Task statement ::
The records below need to be repeated exactly, though not their pictures.

Given data ::
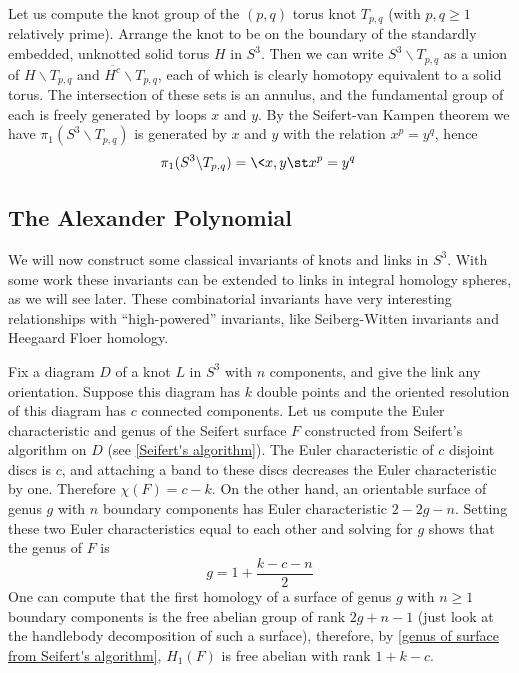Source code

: \begin{example}
Let us compute the knot group of the $(p,q)$ torus knot $T_{p,q}$ (with $p,q \geq 1$ relatively prime). Arrange the knot to be on the boundary of the standardly embedded, unknotted solid torus $H$ in $S^3$. Then we can write $S^3 \backslash T_{p,q}$ as a union of $H \backslash T_{p,q}$ and $\overline{H^c} \backslash T_{p,q}$, each of which is clearly homotopy equivalent to a solid torus. The intersection of these sets is an annulus, and the fundamental group of each is freely generated by loops $x$ and $y$. By the Seifert-van Kampen theorem we have $\pi_1(S^3 \backslash T_{p,q})$ is generated by $x$ and $y$ with the relation $x^p = y^q$, hence
\[ \pi_1(S^3 \backslash T_{p,q}) = \< x,y \st x^p = y^q \> \]
\end{example}



\subsection{The Alexander Polynomial}
\label{The Alexander Polynomial}



We will now construct some classical invariants of knots and links in $S^3$. With some work these invariants can be extended to links in integral homology spheres, as we will see later. These combinatorial invariants have very interesting relationships with ``high-powered'' invariants, like Seiberg-Witten invariants and Heegaard Floer homology.

Fix a diagram $D$ of a knot $L$ in $S^3$ with $n$ components, and give the link any orientation. Suppose this diagram has $k$ double points and the oriented resolution of this diagram has $c$ connected components. Let us compute the Euler characteristic and genus of the Seifert surface $F$ constructed from Seifert's algorithm on $D$ (see \cref{Seifert's algorithm}). The Euler characteristic of $c$ disjoint discs is $c$, and attaching a band to these discs decreases the Euler characteristic by one. Therefore $\chi(F) = c - k$. On the other hand, an orientable surface of genus $g$ with $n$ boundary components has Euler characteristic $2-2g-n$. Setting these two Euler characteristics equal to each other and solving for $g$ shows that the genus of $F$ is 
\begin{equation}
\label{genus of surface from Seifert's algorithm}
g = 1 + \frac{k-c-n}{2}
\end{equation}
One can compute that the first homology of a surface of genus $g$ with $n \geq 1$ boundary components is the free abelian group of rank $2g+n-1$ (just look at the handlebody decomposition of such a surface), therefore, by \eqref{genus of surface from Seifert's algorithm}, $H_1(F)$ is free abelian with rank $1+k-c$.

Result below ::
Source code

: \begin{example}
Let us compute the knot group of the $(p,q)$ torus knot $T_{p,q}$ (with $p,q \geq 1$ relatively prime). Arrange the knot to be on the boundary of the standardly embedded, unknotted solid torus $H$ in $S^3$. Then we can write $S^3 \backslash T_{p,q}$ as a union of $H \backslash T_{p,q}$ and $\overline{H^c} \backslash T_{p,q}$, each of which is clearly homotopy equivalent to a solid torus. The intersection of these sets is an annulus, and the fundamental group of each is freely generated by loops $x$ and $y$. By the Seifert-van Kampen theorem we have $\pi_1(S^3 \backslash T_{p,q})$ is generated by $x$ and $y$ with the relation $x^p = y^q$, hence
\[ \pi_1(S^3 \backslash T_{p,q}) = \< x,y \st x^p = y^q \> \]
\end{example}



\subsection{The Alexander Polynomial}
\label{The Alexander Polynomial}



We will now construct some classical invariants of knots and links in $S^3$. With some work these invariants can be extended to links in integral homology spheres, as we will see later. These combinatorial invariants have very interesting relationships with ``high-powered'' invariants, like Seiberg-Witten invariants and Heegaard Floer homology.

Fix a diagram $D$ of a knot $L$ in $S^3$ with $n$ components, and give the link any orientation. Suppose this diagram has $k$ double points and the oriented resolution of this diagram has $c$ connected components. Let us compute the Euler characteristic and genus of the Seifert surface $F$ constructed from Seifert's algorithm on $D$ (see \cref{Seifert's algorithm}). The Euler characteristic of $c$ disjoint discs is $c$, and attaching a band to these discs decreases the Euler characteristic by one. Therefore $\chi(F) = c - k$. On the other hand, an orientable surface of genus $g$ with $n$ boundary components has Euler characteristic $2-2g-n$. Setting these two Euler characteristics equal to each other and solving for $g$ shows that the genus of $F$ is 
\begin{equation}
\label{genus of surface from Seifert's algorithm}
g = 1 + \frac{k-c-n}{2}
\end{equation}
One can compute that the first homology of a surface of genus $g$ with $n \geq 1$ boundary components is the free abelian group of rank $2g+n-1$ (just look at the handlebody decomposition of such a surface), therefore, by \eqref{genus of surface from Seifert's algorithm}, $H_1(F)$ is free abelian with rank $1+k-c$.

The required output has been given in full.